DATA TO USE:

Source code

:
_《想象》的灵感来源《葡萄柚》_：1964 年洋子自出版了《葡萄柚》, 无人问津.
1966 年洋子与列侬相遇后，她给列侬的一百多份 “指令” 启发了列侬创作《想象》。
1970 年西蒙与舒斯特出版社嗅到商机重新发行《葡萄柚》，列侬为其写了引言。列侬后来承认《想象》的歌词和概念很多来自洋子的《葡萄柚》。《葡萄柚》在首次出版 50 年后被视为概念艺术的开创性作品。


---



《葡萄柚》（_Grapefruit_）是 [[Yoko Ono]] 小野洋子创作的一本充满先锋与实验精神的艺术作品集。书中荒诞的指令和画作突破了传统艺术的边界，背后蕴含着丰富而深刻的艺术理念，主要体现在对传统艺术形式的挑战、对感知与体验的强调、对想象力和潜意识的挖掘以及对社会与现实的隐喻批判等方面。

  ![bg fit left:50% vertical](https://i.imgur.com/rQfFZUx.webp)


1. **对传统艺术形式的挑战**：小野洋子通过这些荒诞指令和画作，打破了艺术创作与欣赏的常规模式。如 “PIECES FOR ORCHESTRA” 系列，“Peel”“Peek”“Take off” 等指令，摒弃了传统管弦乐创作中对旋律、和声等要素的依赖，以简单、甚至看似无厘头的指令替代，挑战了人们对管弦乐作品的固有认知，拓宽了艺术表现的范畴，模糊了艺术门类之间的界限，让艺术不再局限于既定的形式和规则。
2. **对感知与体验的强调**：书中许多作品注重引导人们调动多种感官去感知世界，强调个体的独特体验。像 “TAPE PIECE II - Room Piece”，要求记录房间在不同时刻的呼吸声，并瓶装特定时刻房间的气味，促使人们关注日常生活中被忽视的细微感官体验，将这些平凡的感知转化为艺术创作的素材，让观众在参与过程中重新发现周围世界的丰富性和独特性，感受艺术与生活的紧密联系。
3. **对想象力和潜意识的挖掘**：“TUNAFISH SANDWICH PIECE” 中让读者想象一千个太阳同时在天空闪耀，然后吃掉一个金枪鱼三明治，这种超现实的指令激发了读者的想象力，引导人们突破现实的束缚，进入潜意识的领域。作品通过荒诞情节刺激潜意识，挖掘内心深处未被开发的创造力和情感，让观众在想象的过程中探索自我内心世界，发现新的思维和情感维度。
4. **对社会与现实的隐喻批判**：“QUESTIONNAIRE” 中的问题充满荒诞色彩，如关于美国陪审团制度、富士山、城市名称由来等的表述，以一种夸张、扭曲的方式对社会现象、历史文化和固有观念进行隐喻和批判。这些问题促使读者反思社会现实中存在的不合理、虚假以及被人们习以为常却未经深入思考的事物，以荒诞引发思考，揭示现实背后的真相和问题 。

...

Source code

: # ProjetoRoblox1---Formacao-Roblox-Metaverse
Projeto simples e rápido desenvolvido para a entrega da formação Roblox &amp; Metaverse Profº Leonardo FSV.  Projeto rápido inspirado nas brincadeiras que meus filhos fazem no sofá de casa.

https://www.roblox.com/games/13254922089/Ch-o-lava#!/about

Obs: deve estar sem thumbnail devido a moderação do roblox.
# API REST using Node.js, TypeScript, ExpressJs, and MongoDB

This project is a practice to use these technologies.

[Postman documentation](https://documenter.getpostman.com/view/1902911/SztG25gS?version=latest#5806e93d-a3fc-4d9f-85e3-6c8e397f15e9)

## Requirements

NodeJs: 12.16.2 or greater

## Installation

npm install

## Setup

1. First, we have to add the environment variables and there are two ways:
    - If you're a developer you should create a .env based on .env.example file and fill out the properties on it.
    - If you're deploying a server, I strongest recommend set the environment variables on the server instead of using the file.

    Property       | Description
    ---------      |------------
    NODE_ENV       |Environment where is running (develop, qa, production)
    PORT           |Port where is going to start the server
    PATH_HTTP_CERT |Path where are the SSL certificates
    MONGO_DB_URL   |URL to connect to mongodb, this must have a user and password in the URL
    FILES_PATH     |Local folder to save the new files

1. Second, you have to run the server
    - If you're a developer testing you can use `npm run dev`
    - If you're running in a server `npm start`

* * *

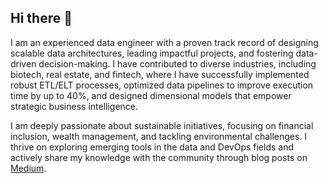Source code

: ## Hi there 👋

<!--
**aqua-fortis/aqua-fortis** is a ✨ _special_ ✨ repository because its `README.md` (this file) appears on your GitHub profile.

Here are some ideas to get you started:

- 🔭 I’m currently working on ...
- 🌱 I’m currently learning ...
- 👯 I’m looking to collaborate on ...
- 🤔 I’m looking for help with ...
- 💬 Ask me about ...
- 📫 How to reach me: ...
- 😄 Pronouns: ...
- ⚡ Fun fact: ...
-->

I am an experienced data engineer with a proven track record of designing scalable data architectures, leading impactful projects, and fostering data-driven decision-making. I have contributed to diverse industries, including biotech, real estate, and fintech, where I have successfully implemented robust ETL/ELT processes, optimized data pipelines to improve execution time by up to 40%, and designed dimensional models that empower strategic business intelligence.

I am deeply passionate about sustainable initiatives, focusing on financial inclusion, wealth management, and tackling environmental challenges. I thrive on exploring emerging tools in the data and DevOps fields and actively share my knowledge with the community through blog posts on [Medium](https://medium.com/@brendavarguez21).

ACTIVITY:
Copy out precisely the lines from the line with "## Installation" to the line with "- If you're running" in the material above, including those two lines and omitting all the rest.

RESPONSE TO THIS EXERCISE:
## Installation

npm install

## Setup

1. First, we have to add the environment variables and there are two ways:
    - If you're a developer you should create a .env based on .env.example file and fill out the properties on it.
    - If you're deploying a server, I strongest recommend set the environment variables on the server instead of using the file.

    Property       | Description
    ---------      |------------
    NODE_ENV       |Environment where is running (develop, qa, production)
    PORT           |Port where is going to start the server
    PATH_HTTP_CERT |Path where are the SSL certificates
    MONGO_DB_URL   |URL to connect to mongodb, this must have a user and password in the URL
    FILES_PATH     |Local folder to save the new files

1. Second, you have to run the server
    - If you're a developer testing you can use `npm run dev`
    - If you're running in a server `npm start`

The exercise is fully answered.